| Instructions for the task |
From the records below, transcribe only the lines running from the one with "DeepSeek R1, which" through the one with "in accuracy, adherence". Keep both of those end lines.

| Raw data |
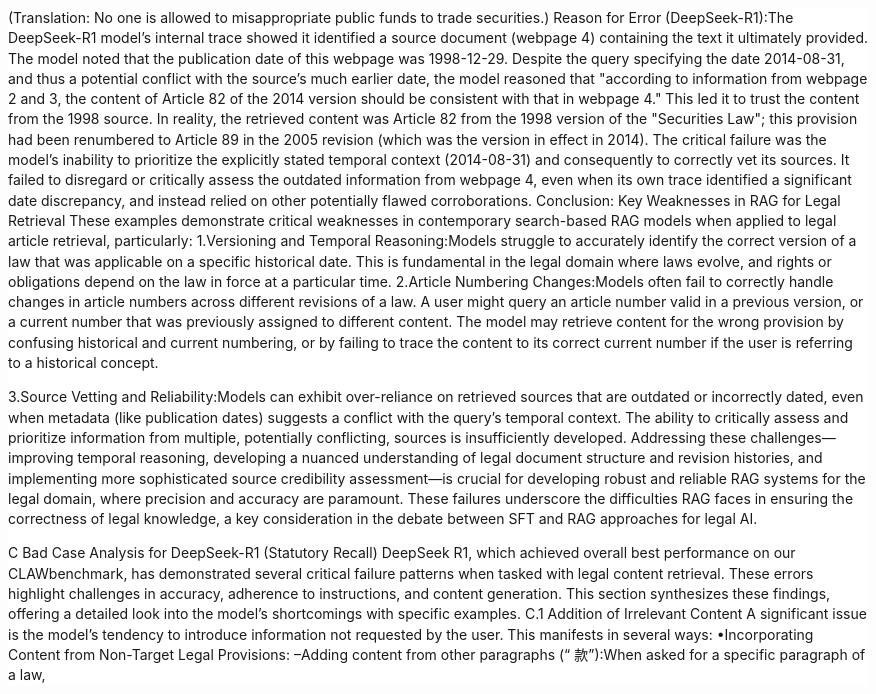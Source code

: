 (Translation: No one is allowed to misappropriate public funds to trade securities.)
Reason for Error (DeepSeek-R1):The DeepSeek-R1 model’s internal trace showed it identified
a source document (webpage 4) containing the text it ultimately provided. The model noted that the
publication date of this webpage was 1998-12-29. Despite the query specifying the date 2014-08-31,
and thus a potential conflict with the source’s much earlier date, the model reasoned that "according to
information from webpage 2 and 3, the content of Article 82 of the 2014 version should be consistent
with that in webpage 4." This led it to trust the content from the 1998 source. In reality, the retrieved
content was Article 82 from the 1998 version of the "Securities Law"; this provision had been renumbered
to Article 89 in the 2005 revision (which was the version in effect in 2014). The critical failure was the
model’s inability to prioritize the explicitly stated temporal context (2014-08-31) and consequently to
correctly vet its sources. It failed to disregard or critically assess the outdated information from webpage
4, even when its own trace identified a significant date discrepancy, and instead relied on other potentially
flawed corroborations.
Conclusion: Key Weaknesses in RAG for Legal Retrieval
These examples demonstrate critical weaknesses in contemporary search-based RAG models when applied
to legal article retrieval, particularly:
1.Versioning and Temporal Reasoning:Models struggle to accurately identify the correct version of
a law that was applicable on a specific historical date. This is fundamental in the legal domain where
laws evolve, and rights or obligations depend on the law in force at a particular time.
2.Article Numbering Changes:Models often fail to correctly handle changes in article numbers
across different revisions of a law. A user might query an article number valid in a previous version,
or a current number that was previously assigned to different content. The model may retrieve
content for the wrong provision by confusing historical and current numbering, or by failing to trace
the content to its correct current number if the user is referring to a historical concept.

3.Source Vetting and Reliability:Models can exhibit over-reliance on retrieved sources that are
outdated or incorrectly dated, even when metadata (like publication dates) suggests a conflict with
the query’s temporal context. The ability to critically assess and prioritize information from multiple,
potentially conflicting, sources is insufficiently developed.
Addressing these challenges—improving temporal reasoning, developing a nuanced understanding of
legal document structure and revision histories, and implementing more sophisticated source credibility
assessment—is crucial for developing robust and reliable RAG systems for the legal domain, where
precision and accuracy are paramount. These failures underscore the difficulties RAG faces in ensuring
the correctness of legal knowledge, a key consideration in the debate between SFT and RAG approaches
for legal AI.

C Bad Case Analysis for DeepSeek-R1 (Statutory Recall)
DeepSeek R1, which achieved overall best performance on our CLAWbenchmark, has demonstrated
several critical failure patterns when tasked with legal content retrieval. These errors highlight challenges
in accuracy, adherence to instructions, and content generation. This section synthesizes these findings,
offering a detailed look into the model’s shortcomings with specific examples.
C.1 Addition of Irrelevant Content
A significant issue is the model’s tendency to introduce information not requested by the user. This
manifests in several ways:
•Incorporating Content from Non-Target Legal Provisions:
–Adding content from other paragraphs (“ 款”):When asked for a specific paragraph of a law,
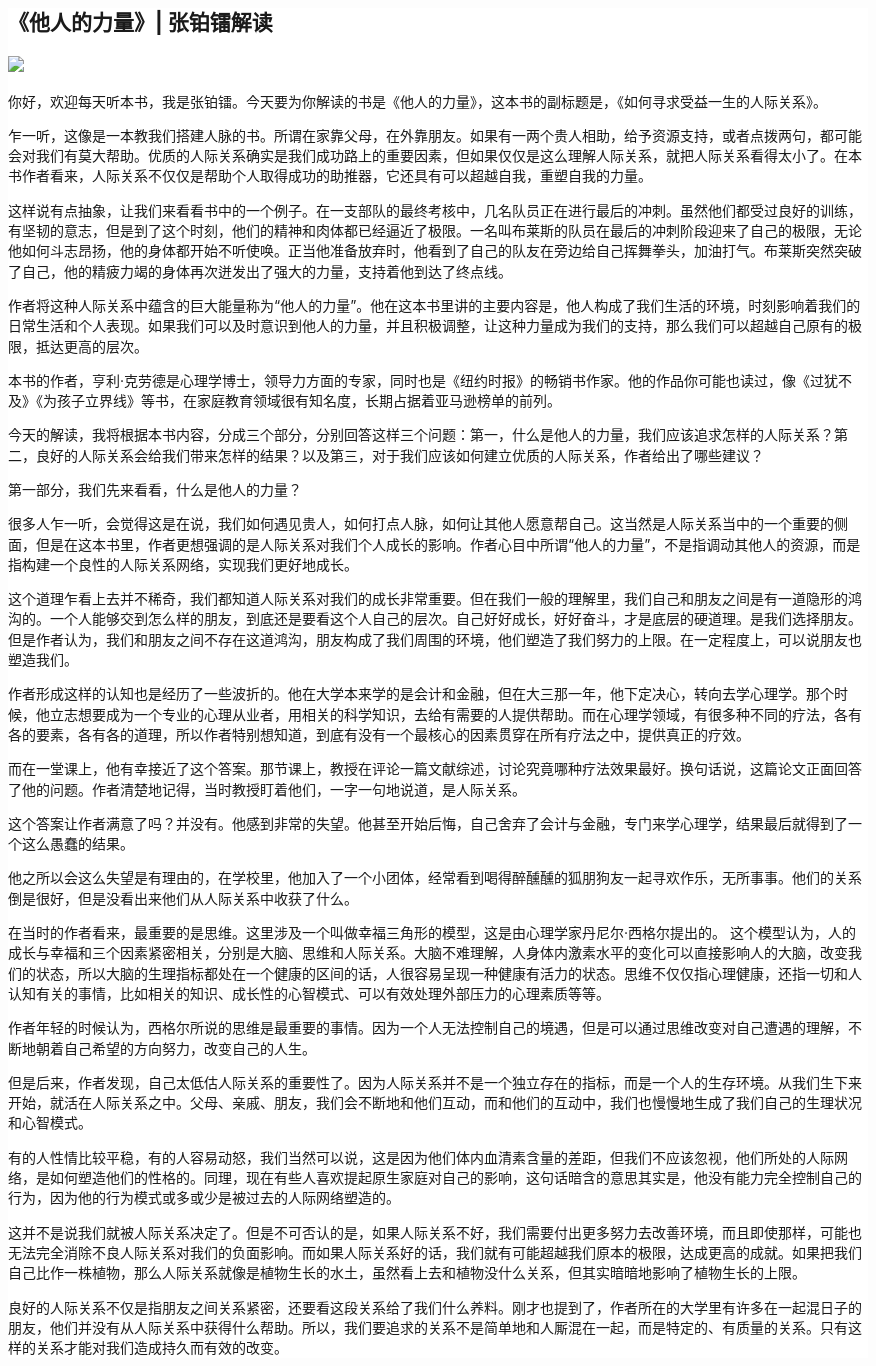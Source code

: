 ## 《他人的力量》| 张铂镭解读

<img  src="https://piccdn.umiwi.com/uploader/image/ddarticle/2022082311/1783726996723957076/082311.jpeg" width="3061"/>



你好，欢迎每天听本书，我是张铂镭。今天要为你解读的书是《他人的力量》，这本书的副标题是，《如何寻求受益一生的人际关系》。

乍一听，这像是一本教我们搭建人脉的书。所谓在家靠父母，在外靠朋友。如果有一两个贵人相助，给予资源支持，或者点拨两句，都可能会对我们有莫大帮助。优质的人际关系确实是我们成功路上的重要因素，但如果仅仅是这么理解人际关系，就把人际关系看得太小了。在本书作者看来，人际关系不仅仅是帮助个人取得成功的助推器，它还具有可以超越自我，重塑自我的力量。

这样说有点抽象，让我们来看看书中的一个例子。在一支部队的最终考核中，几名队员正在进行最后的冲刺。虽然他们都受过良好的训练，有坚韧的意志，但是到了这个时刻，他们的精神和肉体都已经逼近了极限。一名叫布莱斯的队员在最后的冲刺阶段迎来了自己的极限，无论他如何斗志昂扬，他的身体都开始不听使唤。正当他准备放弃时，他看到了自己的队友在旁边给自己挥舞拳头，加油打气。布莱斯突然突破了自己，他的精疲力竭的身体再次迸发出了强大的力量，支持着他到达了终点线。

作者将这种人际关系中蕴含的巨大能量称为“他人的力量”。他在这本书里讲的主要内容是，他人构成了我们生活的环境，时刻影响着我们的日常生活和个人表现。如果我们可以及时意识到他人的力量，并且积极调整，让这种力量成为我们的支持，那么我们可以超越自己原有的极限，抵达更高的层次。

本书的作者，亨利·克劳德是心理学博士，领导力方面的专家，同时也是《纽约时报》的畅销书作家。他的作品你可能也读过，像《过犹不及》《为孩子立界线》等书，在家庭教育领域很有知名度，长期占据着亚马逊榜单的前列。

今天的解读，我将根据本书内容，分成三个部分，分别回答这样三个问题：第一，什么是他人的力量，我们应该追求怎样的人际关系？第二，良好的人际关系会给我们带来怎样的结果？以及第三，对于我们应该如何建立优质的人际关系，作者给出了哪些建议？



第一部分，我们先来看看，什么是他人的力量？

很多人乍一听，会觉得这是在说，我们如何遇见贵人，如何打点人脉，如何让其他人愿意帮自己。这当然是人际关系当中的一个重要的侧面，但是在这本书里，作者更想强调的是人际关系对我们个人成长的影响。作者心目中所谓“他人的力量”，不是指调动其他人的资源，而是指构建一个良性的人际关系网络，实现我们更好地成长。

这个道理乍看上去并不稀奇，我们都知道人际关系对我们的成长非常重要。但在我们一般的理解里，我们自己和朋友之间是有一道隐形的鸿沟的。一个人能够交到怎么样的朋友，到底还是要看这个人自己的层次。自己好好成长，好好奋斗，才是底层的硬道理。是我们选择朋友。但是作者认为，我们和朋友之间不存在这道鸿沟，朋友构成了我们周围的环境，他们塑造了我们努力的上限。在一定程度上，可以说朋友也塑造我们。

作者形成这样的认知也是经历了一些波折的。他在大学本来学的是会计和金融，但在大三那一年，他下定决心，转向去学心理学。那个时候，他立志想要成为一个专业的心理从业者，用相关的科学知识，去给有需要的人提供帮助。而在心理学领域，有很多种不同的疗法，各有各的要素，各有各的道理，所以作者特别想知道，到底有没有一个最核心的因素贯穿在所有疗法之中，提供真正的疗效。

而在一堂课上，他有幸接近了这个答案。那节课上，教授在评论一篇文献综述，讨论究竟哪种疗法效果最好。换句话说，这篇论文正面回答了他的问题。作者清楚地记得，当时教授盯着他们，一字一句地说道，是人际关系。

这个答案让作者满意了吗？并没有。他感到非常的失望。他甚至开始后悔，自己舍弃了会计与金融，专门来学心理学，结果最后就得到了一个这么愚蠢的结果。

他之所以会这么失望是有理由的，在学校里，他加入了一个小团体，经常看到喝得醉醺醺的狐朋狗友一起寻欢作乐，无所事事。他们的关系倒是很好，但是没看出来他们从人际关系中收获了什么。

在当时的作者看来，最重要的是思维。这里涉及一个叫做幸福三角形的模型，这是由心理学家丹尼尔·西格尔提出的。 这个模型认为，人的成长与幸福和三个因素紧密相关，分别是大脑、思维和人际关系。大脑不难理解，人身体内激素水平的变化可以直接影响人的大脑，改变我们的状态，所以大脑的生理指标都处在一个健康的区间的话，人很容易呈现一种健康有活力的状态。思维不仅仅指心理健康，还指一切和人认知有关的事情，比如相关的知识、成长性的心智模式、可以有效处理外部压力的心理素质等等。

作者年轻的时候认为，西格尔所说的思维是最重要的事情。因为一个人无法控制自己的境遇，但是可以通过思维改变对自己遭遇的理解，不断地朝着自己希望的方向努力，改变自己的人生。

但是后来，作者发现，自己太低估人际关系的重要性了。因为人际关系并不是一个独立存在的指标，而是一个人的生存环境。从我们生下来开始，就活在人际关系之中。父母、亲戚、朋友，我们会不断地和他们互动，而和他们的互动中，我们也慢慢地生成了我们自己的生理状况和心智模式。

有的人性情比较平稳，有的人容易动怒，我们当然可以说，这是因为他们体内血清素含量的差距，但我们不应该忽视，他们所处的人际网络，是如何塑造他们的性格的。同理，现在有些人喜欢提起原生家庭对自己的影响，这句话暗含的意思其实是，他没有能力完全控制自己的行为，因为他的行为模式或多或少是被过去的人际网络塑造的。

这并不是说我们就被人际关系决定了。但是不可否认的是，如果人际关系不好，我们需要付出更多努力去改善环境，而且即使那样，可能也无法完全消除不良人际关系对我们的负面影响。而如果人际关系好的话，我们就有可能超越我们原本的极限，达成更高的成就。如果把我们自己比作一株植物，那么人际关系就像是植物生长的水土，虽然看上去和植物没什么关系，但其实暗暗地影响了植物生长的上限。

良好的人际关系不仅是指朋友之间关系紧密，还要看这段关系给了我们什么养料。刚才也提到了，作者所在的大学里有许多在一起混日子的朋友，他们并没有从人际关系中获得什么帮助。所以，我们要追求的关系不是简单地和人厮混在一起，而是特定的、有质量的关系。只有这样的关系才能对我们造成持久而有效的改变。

| Response to this exercise |
DeepSeek R1, which achieved overall best performance on our CLAWbenchmark, has demonstrated
several critical failure patterns when tasked with legal content retrieval. These errors highlight challenges
in accuracy, adherence to instructions, and content generation. This section synthesizes these findings,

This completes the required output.